GOUVERNANCE SECURITAIRE DE LA LUTTE CONTRE LE TERRORISME AU MAROC: ETUDE DE L’APPROCHE INSTITUTIONNELLE DU POLE DE LA DIRECTION GENERALE DE LA SURETE NATIONALE ET DE LA DIRECTION GENERALE DE LA SURVEILLANCE DU TERRITOIRE
Abstract
Cette étude porte sur la gouvernance sécuritaire dans le domaine de la lutte contre le terrorisme au Maroc, à travers l’analyse de la transformation qu’a connue le système sécuritaire, en particulier au sein du pôle constitué par la Direction Générale de la Sûreté Nationale (DGSN) et la Direction Générale de la Surveillance du Territoire (DGST), vers l’adoption d’une approche moderne fondée sur l’anticipation, l’efficacité institutionnelle et la gestion du renseignement, en lieu et place de l’approche sécuritaire traditionnelle reposant sur une intervention a posteriori.
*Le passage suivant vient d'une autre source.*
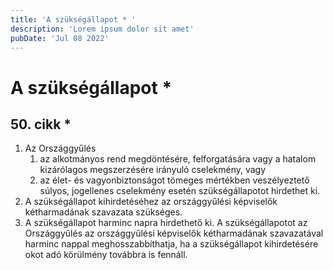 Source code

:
 ```yaml
---
title: 'A szükségállapot * '
description: 'Lorem ipsum dolor sit amet'
pubDate: 'Jul 08 2022'
---
```


# A szükségállapot *

## 50. cikk *
1. Az Országgyűlés
   1. az alkotmányos rend megdöntésére, felforgatására vagy a hatalom kizárólagos megszerzésére irányuló cselekmény, vagy
   2. az élet- és vagyonbiztonságot tömeges mértékben veszélyeztető súlyos, jogellenes cselekmény esetén szükségállapotot hirdethet ki.
2. A szükségállapot kihirdetéséhez az országgyűlési képviselők kétharmadának szavazata szükséges.
3. A szükségállapot harminc napra hirdethető ki. A szükségállapotot az Országgyűlés az országgyűlési képviselők kétharmadának szavazatával harminc nappal meghosszabbíthatja, ha a szükségállapot kihirdetésére okot adó körülmény továbbra is fennáll.
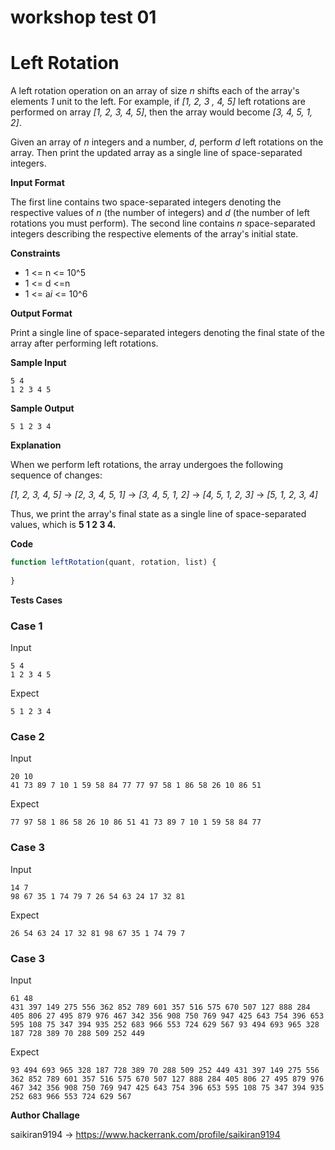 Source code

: # workshop test 01

# Left Rotation

A left rotation operation on an array of size *n* shifts each of the array's elements *1* unit to the left. For example, if *[1, 2, 3 , 4, 5]* left rotations are performed on array *[1, 2, 3, 4, 5]*, then the array would become *[3, 4, 5, 1, 2]*.

Given an array of *n* integers and a number, *d*, perform *d* left rotations on the array. Then print the updated array as a single line of space-separated integers.

**Input Format**

The first line contains two space-separated integers denoting the respective values of *n* (the number of integers) and *d* (the number of left rotations you must perform). 
The second line contains *n* space-separated integers describing the respective elements of the array's initial state.

**Constraints**

- 1 <= n <= 10^5
- 1 <= d <=n
- 1 <= a*i* <= 10^6


**Output Format**

Print a single line of  space-separated integers denoting the final state of the array after performing  left rotations.

**Sample Input**

```
5 4
1 2 3 4 5
```

**Sample Output**

```
5 1 2 3 4
```

**Explanation**

When we perform  left rotations, the array undergoes the following sequence of changes:

*[1, 2, 3, 4, 5]* -> *[2, 3, 4, 5, 1]* -> *[3, 4, 5, 1, 2]* -> *[4, 5, 1, 2, 3]* -> *[5, 1, 2, 3, 4]*

Thus, we print the array's final state as a single line of space-separated values, which is **5 1 2 3 4.**

**Code**

```javascript
function leftRotation(quant, rotation, list) {
  
}
```


**Tests Cases**

### Case 1

Input
```
5 4
1 2 3 4 5
```

Expect
```
5 1 2 3 4
```

### Case 2

Input
```
20 10
41 73 89 7 10 1 59 58 84 77 77 97 58 1 86 58 26 10 86 51
```

Expect
```
77 97 58 1 86 58 26 10 86 51 41 73 89 7 10 1 59 58 84 77
```

### Case 3

Input
```
14 7
98 67 35 1 74 79 7 26 54 63 24 17 32 81
```

Expect
```
26 54 63 24 17 32 81 98 67 35 1 74 79 7
```


### Case 3

Input
```
61 48
431 397 149 275 556 362 852 789 601 357 516 575 670 507 127 888 284 405 806 27 495 879 976 467 342 356 908 750 769 947 425 643 754 396 653 595 108 75 347 394 935 252 683 966 553 724 629 567 93 494 693 965 328 187 728 389 70 288 509 252 449
```

Expect
```
93 494 693 965 328 187 728 389 70 288 509 252 449 431 397 149 275 556 362 852 789 601 357 516 575 670 507 127 888 284 405 806 27 495 879 976 467 342 356 908 750 769 947 425 643 754 396 653 595 108 75 347 394 935 252 683 966 553 724 629 567
```


**Author Challage** 

saikiran9194 -> https://www.hackerrank.com/profile/saikiran9194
Elle s’articule autour d’une problématique centrale relative à la capacité des services de sécurité à assurer une efficacité opérationnelle dans la lutte contre les menaces terroristes, tout en garantissant le respect de la légalité, des droits et des libertés fondamentales, dans une logique d’équilibre entre les impératifs de sécurité et les principes de la bonne gouvernance.
L’analyse montre que l’expérience marocaine en matière de lutte contre le terrorisme repose sur le renforcement des structures institutionnelles et sécuritaires, à travers la modernisation des ressources humaines, le développement de la formation et du perfectionnement professionnel, l’amélioration des moyens logistiques et technologiques, ainsi que la mise en place de mécanismes spécialisés dans les domaines du renseignement et de l’enquête judiciaire, notamment le Bureau Central d’Investigations Judiciaires (BCIJ), contribuant ainsi à renforcer la coordination et la complémentarité entre les différents acteurs sécuritaires.
Les résultats mettent également en évidence l’adoption croissante d’une approche préventive et proactive dans la lutte contre les menaces terroristes, fondée sur le renforcement des capacités de veille, d’analyse et d’échange d’informations, ainsi que sur l’élargissement des formes de coopération sécuritaire aux niveaux national et international. Cette orientation a permis le démantèlement de nombreuses cellules terroristes et la neutralisation de plusieurs projets criminels avant leur passage à l’acte.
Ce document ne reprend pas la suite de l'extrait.